Module: 6 – Unified Integration Logic

Prerequisites: Lesson 6.1 (Relays) & Lesson 4.3 (Life Safety)

Estimated Time: 45–60 Minutes


1. Learning Objectives

By the end of this lesson, you will be able to:

  • Interpret NFPA 72 and Life Safety Code requirements for unlocking doors during a fire.
  • Compare the two methods of FAI: Power Supply Cut (Hardware) vs. Input Trigger (Software).
  • Explain why software-based unlocking is generally not code compliant for maglocks.
  • Wire a supervised latching relay system that requires a manual reset after a fire alarm.

2. The Code Requirement (NFPA 101 / 72)

When a fire alarm pulls, or a smoke detector trips, all Fail-Safe locking devices (Maglocks) on the egress path MUST unlock immediately.

The Three Critical Rules:

  1. Immediate: No delays.
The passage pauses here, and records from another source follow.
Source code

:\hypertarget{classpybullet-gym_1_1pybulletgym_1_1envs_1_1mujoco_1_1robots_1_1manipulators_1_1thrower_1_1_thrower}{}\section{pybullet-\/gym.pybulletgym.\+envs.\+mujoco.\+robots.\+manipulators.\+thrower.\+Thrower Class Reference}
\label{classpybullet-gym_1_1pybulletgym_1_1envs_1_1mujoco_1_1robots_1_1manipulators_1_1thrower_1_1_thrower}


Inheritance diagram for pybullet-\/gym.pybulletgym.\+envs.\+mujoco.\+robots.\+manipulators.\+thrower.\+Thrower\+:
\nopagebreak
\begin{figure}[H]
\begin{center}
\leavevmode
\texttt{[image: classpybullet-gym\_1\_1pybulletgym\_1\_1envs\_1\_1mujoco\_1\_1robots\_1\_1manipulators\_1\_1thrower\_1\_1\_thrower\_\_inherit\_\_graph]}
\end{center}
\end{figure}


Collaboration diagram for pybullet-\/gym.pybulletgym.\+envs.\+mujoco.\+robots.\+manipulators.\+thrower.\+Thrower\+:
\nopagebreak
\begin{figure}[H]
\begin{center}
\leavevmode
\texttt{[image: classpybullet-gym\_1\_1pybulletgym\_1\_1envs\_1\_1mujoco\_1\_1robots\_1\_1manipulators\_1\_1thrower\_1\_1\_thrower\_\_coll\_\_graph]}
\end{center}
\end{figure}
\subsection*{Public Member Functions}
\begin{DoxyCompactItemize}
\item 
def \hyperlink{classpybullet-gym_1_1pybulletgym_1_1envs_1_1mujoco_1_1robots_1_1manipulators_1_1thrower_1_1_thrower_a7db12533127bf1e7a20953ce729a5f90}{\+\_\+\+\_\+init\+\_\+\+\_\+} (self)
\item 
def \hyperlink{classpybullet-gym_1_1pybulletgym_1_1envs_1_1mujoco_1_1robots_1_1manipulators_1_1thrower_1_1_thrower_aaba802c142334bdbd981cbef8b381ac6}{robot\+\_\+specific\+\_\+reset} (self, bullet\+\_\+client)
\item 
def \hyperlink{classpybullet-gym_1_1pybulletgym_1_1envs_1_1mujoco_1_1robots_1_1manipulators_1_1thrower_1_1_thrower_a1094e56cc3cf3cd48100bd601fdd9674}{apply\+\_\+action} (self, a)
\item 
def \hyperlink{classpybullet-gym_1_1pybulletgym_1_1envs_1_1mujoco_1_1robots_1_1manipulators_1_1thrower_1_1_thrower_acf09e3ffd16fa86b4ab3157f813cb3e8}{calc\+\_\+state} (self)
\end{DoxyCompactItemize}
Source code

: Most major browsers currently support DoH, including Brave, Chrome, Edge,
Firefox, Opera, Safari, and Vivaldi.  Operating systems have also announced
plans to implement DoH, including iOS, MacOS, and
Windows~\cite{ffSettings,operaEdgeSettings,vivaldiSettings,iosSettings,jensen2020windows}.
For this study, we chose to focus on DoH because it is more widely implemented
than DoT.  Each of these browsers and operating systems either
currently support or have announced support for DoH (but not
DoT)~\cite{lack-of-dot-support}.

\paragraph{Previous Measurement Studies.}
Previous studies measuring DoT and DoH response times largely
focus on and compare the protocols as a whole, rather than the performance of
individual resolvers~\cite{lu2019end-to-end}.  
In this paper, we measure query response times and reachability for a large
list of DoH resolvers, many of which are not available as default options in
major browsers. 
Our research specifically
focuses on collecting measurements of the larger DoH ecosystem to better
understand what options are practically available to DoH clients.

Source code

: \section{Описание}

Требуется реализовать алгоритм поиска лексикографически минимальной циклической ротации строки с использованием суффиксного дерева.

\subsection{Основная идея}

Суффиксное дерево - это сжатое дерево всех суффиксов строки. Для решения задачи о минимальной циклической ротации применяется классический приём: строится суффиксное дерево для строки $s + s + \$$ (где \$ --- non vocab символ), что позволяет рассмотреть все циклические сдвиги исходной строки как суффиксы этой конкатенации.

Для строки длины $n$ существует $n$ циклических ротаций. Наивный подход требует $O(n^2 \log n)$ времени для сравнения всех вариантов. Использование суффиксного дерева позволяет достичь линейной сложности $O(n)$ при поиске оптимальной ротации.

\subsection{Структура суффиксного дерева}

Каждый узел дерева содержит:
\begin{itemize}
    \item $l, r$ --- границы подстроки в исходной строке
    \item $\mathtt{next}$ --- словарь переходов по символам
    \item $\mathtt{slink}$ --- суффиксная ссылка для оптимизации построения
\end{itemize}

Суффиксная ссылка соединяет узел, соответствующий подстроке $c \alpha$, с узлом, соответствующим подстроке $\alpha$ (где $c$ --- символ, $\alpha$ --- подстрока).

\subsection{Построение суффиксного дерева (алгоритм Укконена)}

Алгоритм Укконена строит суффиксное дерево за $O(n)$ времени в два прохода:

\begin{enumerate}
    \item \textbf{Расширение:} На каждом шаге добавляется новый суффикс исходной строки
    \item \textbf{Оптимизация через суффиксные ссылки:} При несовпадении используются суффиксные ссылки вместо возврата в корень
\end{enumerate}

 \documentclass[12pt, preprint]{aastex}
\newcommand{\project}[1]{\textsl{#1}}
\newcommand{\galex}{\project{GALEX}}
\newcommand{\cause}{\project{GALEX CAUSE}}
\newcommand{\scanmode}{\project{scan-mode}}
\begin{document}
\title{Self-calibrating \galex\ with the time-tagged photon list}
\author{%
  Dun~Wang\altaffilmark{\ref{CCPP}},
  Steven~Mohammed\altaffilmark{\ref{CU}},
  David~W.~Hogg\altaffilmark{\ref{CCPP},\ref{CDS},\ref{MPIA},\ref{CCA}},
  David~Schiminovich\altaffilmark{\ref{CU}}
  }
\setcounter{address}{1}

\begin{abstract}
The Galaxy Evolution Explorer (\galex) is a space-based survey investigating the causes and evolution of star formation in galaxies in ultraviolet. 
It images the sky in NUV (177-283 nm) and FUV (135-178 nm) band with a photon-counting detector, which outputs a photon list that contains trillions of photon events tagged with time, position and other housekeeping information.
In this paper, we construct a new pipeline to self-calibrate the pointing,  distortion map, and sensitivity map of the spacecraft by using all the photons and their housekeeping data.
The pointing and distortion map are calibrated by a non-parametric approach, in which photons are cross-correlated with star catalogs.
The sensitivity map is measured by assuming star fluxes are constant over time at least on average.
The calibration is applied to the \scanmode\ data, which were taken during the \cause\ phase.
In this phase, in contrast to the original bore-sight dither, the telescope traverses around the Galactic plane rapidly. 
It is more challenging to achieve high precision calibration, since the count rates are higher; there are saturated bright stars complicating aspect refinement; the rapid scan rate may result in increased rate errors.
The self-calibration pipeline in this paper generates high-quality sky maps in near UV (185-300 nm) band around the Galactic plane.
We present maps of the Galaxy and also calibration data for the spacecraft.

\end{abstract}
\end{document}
No “wait 3 seconds.”
  2. Positive Release: The release must be a physical cut of power, not dependent on a computer processor making a decision.
  3. Latching (Manual Reset): If the fire alarm silences (e.g., the strobes stop flashing), the doors must NOT automatically re-lock. A human must physically go to the access panel and push a button to re-secure the building.
    • Why: The fire might flare up again, or firefighters might still be moving through.
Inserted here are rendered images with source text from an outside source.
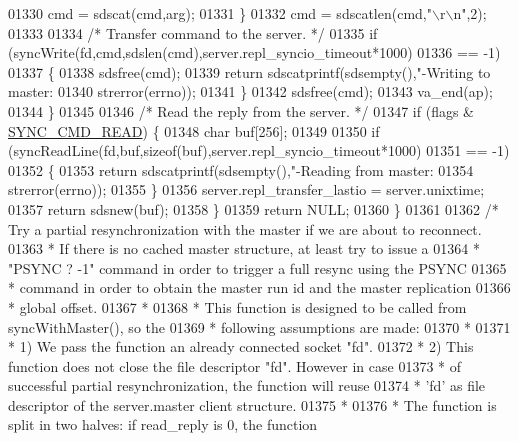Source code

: \begin{DoxyCode}
{{{{{{{{{{{{{{{{{{{{{{{{{{{{{{{{{{{{{{{{{{{{{{{{01330             cmd = sdscat(cmd,arg);
01331         \}
01332         cmd = sdscatlen(cmd,\textcolor{stringliteral}{"\(\backslash\)r\(\backslash\)n"},2);
01333 
01334         \textcolor{comment}{/* Transfer command to the server. */}
01335         \textcolor{keywordflow}{if} (syncWrite(fd,cmd,sdslen(cmd),server.repl\_syncio\_timeout*1000)
01336             == -1)
01337         \{
01338             sdsfree(cmd);
01339             \textcolor{keywordflow}{return} sdscatprintf(sdsempty(),\textcolor{stringliteral}{"-Writing to master: %
01340                     strerror(errno));
01341         \}
01342         sdsfree(cmd);
01343         va\_end(ap);
01344     \}
01345 
01346     \textcolor{comment}{/* Read the reply from the server. */}
01347     \textcolor{keywordflow}{if} (flags & \hyperlink{replication_8c_a5dde0948d622fc1b0327b0d49cb3cef5}{SYNC\_CMD\_READ}) \{
01348         \textcolor{keywordtype}{char} buf[256];
01349 
01350         \textcolor{keywordflow}{if} (syncReadLine(fd,buf,\textcolor{keyword}{sizeof}(buf),server.repl\_syncio\_timeout*1000)
01351             == -1)
01352         \{
01353             \textcolor{keywordflow}{return} sdscatprintf(sdsempty(),\textcolor{stringliteral}{"-Reading from master: %
01354                     strerror(errno));
01355         \}
01356         server.repl\_transfer\_lastio = server.unixtime;
01357         \textcolor{keywordflow}{return} sdsnew(buf);
01358     \}
01359     \textcolor{keywordflow}{return} NULL;
01360 \}
01361 
01362 \textcolor{comment}{/* Try a partial resynchronization with the master if we are about to reconnect.}
01363 \textcolor{comment}{ * If there is no cached master structure, at least try to issue a}
01364 \textcolor{comment}{ * "PSYNC ? -1" command in order to trigger a full resync using the PSYNC}
01365 \textcolor{comment}{ * command in order to obtain the master run id and the master replication}
01366 \textcolor{comment}{ * global offset.}
01367 \textcolor{comment}{ *}
01368 \textcolor{comment}{ * This function is designed to be called from syncWithMaster(), so the}
01369 \textcolor{comment}{ * following assumptions are made:}
01370 \textcolor{comment}{ *}
01371 \textcolor{comment}{ * 1) We pass the function an already connected socket "fd".}
01372 \textcolor{comment}{ * 2) This function does not close the file descriptor "fd". However in case}
01373 \textcolor{comment}{ *    of successful partial resynchronization, the function will reuse}
01374 \textcolor{comment}{ *    'fd' as file descriptor of the server.master client structure.}
01375 \textcolor{comment}{ *}
01376 \textcolor{comment}{ * The function is split in two halves: if read\_reply is 0, the function}
}}}}}}}}}}}}}}}}}}}}}}}}}}}}}}}}}}}}}}}}}}}}}}}}}}
\end{DoxyCode}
3. Method 1: The “Power Cut” (The Right Way)

This is the industry standard for Maglocks.

The Hardware:

  • Fire Panel (FACP): Provides a Dry Contact Relay (NC) that opens on alarm.
  • Access Power Supply: Most modern power supplies (e.g., Altronix, LifeSafety Power) have a dedicated “FAI Input” terminal.

The Wiring:

  1. Run a 2-conductor cable from the FACP Relay to the FAI Input on your Power Supply.
  2. Set the Power Supply logic to “Cut Power on Open”.
  3. Wire all Maglocks to the power supply outputs.

The Sequence:

  • Fire: FACP Relay Opens -> FAI Input triggers -> Power Supply physically cuts 12V to all lock outputs -> Doors Open.
  • Benefit: It is bulletproof. Even if the Access Controller processor is fried or frozen, the power supply cuts the voltage.
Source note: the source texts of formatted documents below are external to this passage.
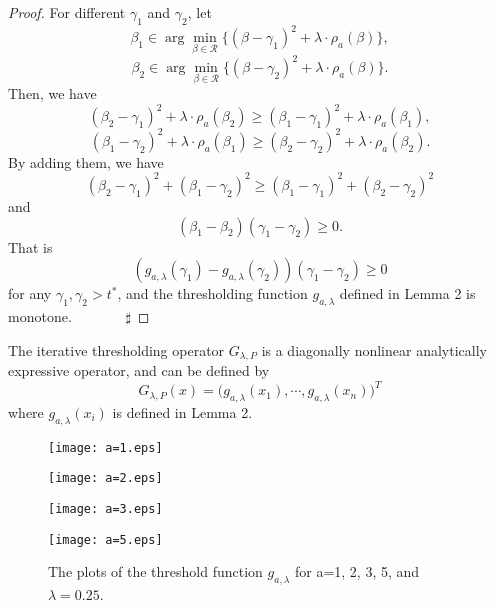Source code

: \documentclass[smallextended]{svjour3}
\begin{document}
\begin{proof}
For different $\gamma_{1}$ and $\gamma_{2}$, let
$$\beta_{1}\in\displaystyle\arg\min_{\beta\in \mathcal{R}}\Big\{(\beta-\gamma_{1})^{2}+\lambda\cdot\rho_{a}(\beta)\Big\},$$
$$\beta_{2}\in\displaystyle\arg\min_{\beta\in \mathcal{R}}\Big\{(\beta-\gamma_{2})^{2}+\lambda\cdot\rho_{a}(\beta)\Big\}.$$
Then, we have
$$(\beta_{2}-\gamma_{1})^{2}+\lambda\cdot \rho_{a}(\beta_{2})\geq(\beta_{1}-\gamma_{1})^{2}+\lambda\cdot \rho_{a}(\beta_{1}),$$
$$(\beta_{1}-\gamma_{2})^{2}+\lambda\cdot \rho_{a}(\beta_{1})\geq(\beta_{2}-\gamma_{2})^{2}+\lambda\cdot \rho_{a}(\beta_{2}).$$
By adding them, we have
$$(\beta_{2}-\gamma_{1})^{2}+(\beta_{1}-\gamma_{2})^{2}\geq(\beta_{1}-\gamma_{1})^{2}+(\beta_{2}-\gamma_{2})^{2}$$
and
$$(\beta_{1}-\beta_{2})(\gamma_{1}-\gamma_{2})\geq0.$$
That is
$$(g_{a,\lambda}(\gamma_{1})-g_{a,\lambda}(\gamma_{2}))(\gamma_{1}-\gamma_{2})\geq0$$
for any $\gamma_{1}, \gamma_{2}>t^{\ast}$, and the thresholding function $g_{a,\lambda}$ defined in Lemma 2 is monotone. \ \ \ \ \ \ \ $\sharp$
\end{proof}

\begin{definition}\label{de1}
The iterative thresholding operator $G_{\lambda, P}$ is a diagonally nonlinear analytically expressive operator, and can be defined by
\begin{equation}\label{r23}
G_{\lambda, P}(x)=\Big(g_{a,\lambda}(x_{1}), \cdots, g_{a,\lambda}(x_{n})\Big)^{T}
\end{equation}
where $g_{a,\lambda}(x_{i})$ is defined in Lemma 2.
\end{definition}

\begin{figure}[h!]
  \begin{minipage}[t]{0.5\linewidth}
  \centering
  \texttt{[image: a=1.eps]}
  \end{minipage}
  \begin{minipage}[t]{0.5\linewidth}
  \centering
  \texttt{[image: a=2.eps]}
  \end{minipage}
   \begin{minipage}[t]{0.5\linewidth}
  \centering
  \texttt{[image: a=3.eps]}
  \end{minipage}
   \begin{minipage}[t]{0.5\linewidth}
  \centering
  \texttt{[image: a=5.eps]}
  \end{minipage}
  \caption{The plots of the threshold function $g_{a,\lambda}$ for a=1, 2, 3, 5, and $\lambda=0.25$.} \label{fig:2}
\end{figure}
\end{document}
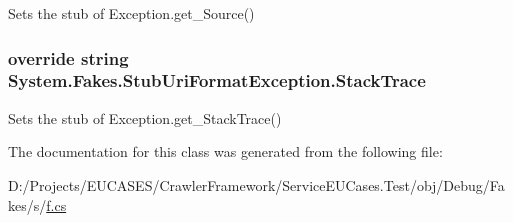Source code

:Sets the stub of Exception.\-get\-\_\-\-Source()

\hypertarget{class_system_1_1_fakes_1_1_stub_uri_format_exception_a65087227020166416c334954e19b2da6}{
\subsubsection[{Stack\-Trace}]{\setlength{\rightskip}{0pt plus 5cm}override string System.\-Fakes.\-Stub\-Uri\-Format\-Exception.\-Stack\-Trace\hspace{0.3cm}{\ttfamily [get]}}}\label{class_system_1_1_fakes_1_1_stub_uri_format_exception_a65087227020166416c334954e19b2da6}


Sets the stub of Exception.\-get\-\_\-\-Stack\-Trace()



The documentation for this class was generated from the following file\-:\begin{DoxyCompactItemize}
\item 
D\-:/\-Projects/\-E\-U\-C\-A\-S\-E\-S/\-Crawler\-Framework/\-Service\-E\-U\-Cases.\-Test/obj/\-Debug/\-Fakes/s/\hyperlink{s_2f_8cs}{f.\-cs}\end{DoxyCompactItemize}
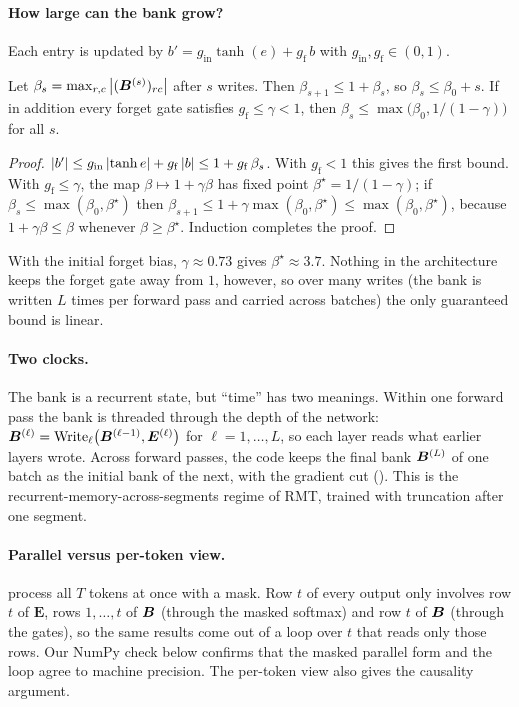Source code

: \paragraph{How large can the bank grow?} Each entry is updated by
$b' = g_{\mathrm{in}}\tanh(e) + g_{\mathrm{f}}\, b$ with $g_{\mathrm{in}}, g_{\mathrm{f}} \in (0,1)$.
\begin{proposition}\label{prop:c10-lm2-bound}
Let $\beta_s = \max_{r,c} \abs{(\mB^{(s)})_{rc}}$ after $s$ writes. Then $\beta_{s+1} \le 1 +
\beta_s$, so $\beta_s \le \beta_0 + s$. If in addition every forget gate satisfies
$g_{\mathrm{f}} \le \gamma < 1$, then $\beta_s \le \max\bigl(\beta_0, 1/(1-\gamma)\bigr)$ for all $s$.
\end{proposition}
\begin{proof}
$\abs{b'} \le g_{\mathrm{in}}\abs{\tanh e} + g_{\mathrm{f}}\abs{b} \le 1 + g_{\mathrm{f}}\,\beta_s$.
With $g_{\mathrm{f}} < 1$ this gives the first bound. With $g_{\mathrm{f}} \le \gamma$, the map
$\beta \mapsto 1 + \gamma\beta$ has fixed point $\beta^\star = 1/(1-\gamma)$; if $\beta_s \le
\max(\beta_0,\beta^\star)$ then $\beta_{s+1} \le 1 + \gamma\max(\beta_0,\beta^\star) \le
\max(\beta_0,\beta^\star)$, because $1 + \gamma\beta \le \beta$ whenever $\beta \ge \beta^\star$.
Induction completes the proof.
\end{proof}
With the initial forget bias, $\gamma \approx 0.73$ gives $\beta^\star \approx 3.7$. Nothing in the
architecture keeps the forget gate away from $1$, however, so over many writes (the bank is written
$L$ times per forward pass and carried across batches) the only guaranteed bound is linear.

\paragraph{Two clocks.} The bank is a recurrent state, but ``time'' has two meanings. Within one
forward pass the bank is threaded through the depth of the network:
$\mB^{(\ell)} = \mathrm{Write}_\ell\bigl(\mB^{(\ell-1)}, \bm{E}^{(\ell)}\bigr)$ for
$\ell = 1,\dots,L$, so each layer reads what earlier layers wrote. Across forward passes, the code
keeps the final bank $\mB^{(L)}$ of one batch as the initial bank of the next, with the gradient
cut (). This is the recurrent-memory-across-segments regime of
RMT, trained with truncation after one segment.

\paragraph{Parallel versus per-token view.} 
process all $T$ tokens at once with a mask. Row $t$ of every output only involves row $t$ of
$\bm{E}$, rows $1,\dots,t$ of $\mB$ (through the masked softmax) and row $t$ of $\mB$ (through the
gates), so the same results come out of a loop over $t$ that reads only those rows. Our NumPy check
below confirms that the masked parallel form and the loop agree to machine precision. The
per-token view also gives the causality argument.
4. Method 2: The “Input Trigger” (The Wrong Way)

Warning: Many inexperienced integrators do this, and inspectors will fail you.

The Scenario:

You wire the Fire Alarm into an Input on the Access Controller (e.g., Input 1).

You program the software: “If Input 1 = Active, Then Unlock All Doors.”

Why it fails code:

  1. Dependency: It relies on the processor. If the controller is rebooting or the firmware crashes during the fire, the doors stay locked.
  2. Latency: Software logic takes milliseconds to process. Code usually requires instantaneous electromechanical release.
  3. Verdict: Acceptable for “Free Egress” doors (Electric Strikes), but Illegal for Maglocks in most jurisdictions.

5. Latching Logic & Reset

After the fire department gives the “All Clear,” how do you lock the building?

Key Switch Reset:

  • The Problem: The Fire Panel resets automatically when the smoke clears. If your power supply follows the fire panel, the doors lock immediately.
  • The Solution: The FAI logic on the Power Supply should be set to “Latch”.
  • The Reset: You install a physical Key Switch (or button) next to the power supply. The Security Director must walk to the closet, verify the building is empty, and turn the key to reset the FAI and re-energize the magnets.